Japan is ready to buy more European bonds if needed to help support a eurozone shaken up by fiscal debt woes, the finance minister said Friday.
Japan will invest more in European Financial Stability Facility (EFSF) bonds if needed, after purchasing some 20 percent of them issued since January, Finance Minister Yoshihiko Noda told reporters.
"We'd like to contribute to (the emergency lending facility) at the same pace if that could help stabilise the economies of the EU," Noda said.
His comments came after eurozone leaders struck a deal on a new bailout package for Greece worth 109 billion euros ($155 billion) that will see banks and private investors also lend their support.
The EFSF bailout fund will be allowed to act pre-emptively to prevent contagion including by helping refinance struggling countries' banks and buying their bonds more cheaply on so-called secondary markets.

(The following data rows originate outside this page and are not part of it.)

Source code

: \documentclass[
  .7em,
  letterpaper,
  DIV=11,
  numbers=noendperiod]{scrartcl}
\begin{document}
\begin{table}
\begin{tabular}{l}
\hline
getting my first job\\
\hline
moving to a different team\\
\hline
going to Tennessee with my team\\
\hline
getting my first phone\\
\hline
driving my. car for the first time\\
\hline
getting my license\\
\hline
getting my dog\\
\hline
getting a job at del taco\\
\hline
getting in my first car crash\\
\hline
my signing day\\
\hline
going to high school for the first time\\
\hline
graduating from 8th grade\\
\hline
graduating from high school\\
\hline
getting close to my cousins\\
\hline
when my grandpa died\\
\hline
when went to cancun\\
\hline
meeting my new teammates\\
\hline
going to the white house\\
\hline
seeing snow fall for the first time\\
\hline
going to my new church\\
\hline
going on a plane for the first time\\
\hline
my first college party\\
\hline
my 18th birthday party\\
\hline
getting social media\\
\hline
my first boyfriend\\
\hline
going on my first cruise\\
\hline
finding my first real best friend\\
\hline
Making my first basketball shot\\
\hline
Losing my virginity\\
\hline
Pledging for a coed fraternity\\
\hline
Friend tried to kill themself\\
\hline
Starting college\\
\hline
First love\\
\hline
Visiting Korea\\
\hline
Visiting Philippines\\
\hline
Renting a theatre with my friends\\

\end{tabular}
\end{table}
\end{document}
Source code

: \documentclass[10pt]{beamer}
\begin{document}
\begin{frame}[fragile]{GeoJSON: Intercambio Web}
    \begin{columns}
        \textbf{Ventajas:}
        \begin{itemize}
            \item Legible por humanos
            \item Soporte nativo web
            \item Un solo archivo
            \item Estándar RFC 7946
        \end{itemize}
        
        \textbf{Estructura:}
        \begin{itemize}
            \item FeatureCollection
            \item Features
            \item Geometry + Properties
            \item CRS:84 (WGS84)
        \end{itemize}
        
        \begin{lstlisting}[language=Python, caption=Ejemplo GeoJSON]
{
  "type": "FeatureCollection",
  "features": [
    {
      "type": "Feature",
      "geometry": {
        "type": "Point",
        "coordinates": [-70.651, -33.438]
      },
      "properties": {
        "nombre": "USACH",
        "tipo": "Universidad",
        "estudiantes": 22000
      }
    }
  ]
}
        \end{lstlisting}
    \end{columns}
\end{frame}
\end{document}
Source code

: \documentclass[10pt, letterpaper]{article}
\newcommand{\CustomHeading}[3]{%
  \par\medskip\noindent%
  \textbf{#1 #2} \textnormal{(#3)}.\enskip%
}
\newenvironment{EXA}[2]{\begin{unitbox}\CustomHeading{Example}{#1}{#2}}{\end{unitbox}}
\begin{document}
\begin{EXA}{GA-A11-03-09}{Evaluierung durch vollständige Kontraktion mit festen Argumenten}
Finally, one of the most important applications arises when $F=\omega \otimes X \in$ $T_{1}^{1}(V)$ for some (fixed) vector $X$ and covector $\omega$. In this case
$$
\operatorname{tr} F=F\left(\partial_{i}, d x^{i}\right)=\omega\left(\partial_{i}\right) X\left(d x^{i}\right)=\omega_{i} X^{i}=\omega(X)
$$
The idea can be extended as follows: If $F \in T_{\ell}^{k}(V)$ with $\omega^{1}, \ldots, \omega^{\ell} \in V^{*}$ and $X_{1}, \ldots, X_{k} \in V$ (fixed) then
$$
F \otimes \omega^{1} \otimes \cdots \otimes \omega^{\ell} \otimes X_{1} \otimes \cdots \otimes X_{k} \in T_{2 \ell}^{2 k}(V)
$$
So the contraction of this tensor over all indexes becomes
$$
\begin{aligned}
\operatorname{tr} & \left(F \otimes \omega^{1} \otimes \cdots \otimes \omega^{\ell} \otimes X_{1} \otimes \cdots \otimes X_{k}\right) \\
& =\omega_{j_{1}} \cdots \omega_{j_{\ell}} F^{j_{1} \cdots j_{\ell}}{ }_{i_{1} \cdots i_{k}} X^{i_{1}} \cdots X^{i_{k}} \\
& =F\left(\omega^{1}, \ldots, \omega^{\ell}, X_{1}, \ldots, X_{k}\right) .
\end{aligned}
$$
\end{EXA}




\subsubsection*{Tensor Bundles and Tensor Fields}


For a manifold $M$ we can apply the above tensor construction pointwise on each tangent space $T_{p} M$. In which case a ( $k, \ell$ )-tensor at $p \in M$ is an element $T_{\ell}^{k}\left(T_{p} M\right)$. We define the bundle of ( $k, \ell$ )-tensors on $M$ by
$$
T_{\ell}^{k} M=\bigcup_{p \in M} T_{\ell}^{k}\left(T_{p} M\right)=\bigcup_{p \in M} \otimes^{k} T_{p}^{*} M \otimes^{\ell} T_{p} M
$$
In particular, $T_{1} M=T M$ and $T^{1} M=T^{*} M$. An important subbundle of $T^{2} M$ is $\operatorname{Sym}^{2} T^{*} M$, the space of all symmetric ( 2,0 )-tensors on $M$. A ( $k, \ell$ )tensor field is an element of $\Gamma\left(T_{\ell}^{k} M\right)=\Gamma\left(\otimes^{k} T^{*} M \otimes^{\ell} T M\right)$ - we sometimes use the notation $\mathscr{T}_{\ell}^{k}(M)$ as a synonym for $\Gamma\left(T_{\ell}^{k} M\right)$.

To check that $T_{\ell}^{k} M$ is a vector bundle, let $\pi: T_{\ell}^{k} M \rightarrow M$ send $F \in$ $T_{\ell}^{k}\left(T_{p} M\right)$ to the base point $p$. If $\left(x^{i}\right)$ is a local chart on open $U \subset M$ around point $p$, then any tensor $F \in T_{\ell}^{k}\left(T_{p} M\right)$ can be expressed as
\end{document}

Japan bought a total of 2.68 billion euros ($3.8 billion) of EFSF bonds in January and June, according to the finance ministry.
Noda also said he would keep a close watch on the currency market as the yen continues to move in a "one-sided" way.
The yen stayed strong in Tokyo midmorning trade, at 78.62 to the dollar against 78.43 in New York late Thursday.
But analysts said the chances of Japan's yen-selling intervention were still low with share prices holding firm.
"It's hard to expect Japanese intervention unless we see a clear negative impact to the Japanese economy, say, a plunge in stocks," said Osamu Takashima, Citibank Japan chief currency strategist.
The key Nikkei-225 index was up 0.76 percent Thursday morning as risk appetite grew after the Greek aid deal.
Japan's threats of intervention will not escalate "unless we see a sudden drop in Japanese shares," Barclays Capital strategist Yuki Sakasai said.